:: THE PROBLEM ::
From the entries that follow, list every line in which the string "discord" appears.

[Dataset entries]
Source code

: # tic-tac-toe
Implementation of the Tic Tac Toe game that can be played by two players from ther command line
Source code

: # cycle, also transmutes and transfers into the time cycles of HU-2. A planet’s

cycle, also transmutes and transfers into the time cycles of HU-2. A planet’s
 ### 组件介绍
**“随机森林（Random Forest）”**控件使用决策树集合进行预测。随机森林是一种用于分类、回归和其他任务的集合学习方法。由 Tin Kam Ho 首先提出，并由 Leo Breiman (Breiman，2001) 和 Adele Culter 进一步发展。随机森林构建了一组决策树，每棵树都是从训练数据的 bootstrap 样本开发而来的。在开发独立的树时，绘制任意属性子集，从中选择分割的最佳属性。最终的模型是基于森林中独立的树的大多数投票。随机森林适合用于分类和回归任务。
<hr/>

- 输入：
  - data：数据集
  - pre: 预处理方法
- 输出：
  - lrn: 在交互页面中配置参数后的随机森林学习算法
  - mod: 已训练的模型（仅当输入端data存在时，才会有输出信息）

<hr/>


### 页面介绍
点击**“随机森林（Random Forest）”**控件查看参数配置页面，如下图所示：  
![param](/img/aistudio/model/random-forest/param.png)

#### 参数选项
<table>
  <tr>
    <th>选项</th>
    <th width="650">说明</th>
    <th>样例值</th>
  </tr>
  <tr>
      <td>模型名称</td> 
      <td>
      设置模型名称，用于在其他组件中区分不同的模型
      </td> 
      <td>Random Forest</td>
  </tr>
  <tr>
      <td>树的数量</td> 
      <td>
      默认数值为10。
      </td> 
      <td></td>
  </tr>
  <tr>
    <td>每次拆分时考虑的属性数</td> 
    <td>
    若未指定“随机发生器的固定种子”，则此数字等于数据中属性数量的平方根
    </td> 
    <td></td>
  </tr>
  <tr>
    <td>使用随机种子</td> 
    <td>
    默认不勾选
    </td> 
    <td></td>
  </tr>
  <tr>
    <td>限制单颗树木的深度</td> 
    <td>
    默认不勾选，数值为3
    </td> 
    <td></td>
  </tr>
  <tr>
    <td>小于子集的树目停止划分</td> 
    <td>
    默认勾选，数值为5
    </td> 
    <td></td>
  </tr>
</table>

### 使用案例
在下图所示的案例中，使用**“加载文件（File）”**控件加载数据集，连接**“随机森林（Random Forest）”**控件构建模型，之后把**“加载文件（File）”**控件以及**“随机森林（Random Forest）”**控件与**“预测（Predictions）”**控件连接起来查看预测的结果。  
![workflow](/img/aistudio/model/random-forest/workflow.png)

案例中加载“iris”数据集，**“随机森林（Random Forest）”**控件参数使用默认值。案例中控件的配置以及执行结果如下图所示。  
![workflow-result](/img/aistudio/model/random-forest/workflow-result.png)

* * *

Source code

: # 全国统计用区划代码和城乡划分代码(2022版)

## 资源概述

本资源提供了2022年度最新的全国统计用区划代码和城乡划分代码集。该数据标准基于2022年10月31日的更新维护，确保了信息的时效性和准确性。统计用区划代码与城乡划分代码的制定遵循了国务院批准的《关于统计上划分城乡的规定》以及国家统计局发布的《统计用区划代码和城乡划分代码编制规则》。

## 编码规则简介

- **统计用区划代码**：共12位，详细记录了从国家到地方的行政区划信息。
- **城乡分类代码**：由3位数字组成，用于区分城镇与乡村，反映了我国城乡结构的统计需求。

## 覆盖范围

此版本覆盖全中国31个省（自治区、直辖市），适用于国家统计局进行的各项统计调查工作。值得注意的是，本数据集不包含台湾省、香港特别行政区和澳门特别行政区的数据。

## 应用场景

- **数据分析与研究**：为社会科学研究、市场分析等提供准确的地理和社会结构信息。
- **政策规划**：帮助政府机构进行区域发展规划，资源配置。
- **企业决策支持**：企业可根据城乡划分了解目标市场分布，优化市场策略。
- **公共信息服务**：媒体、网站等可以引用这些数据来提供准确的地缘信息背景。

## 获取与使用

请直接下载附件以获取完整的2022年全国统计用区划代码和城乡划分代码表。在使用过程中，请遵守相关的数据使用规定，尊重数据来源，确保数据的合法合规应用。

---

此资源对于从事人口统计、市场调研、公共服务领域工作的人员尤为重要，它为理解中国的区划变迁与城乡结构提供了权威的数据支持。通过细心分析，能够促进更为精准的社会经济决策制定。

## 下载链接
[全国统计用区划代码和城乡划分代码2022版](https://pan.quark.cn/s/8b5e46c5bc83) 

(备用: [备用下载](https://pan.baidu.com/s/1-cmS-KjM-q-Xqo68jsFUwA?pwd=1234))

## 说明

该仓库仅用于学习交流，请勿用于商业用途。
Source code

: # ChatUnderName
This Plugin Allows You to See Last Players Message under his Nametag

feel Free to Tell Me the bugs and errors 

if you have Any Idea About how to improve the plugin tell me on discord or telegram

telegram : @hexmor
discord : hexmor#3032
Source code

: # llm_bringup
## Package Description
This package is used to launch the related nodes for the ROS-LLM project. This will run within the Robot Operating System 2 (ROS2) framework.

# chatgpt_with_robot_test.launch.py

:: SOLUTION TO THE PROBLEM ::
if you have Any Idea About how to improve the plugin tell me on discord or telegram
discord : hexmor#3032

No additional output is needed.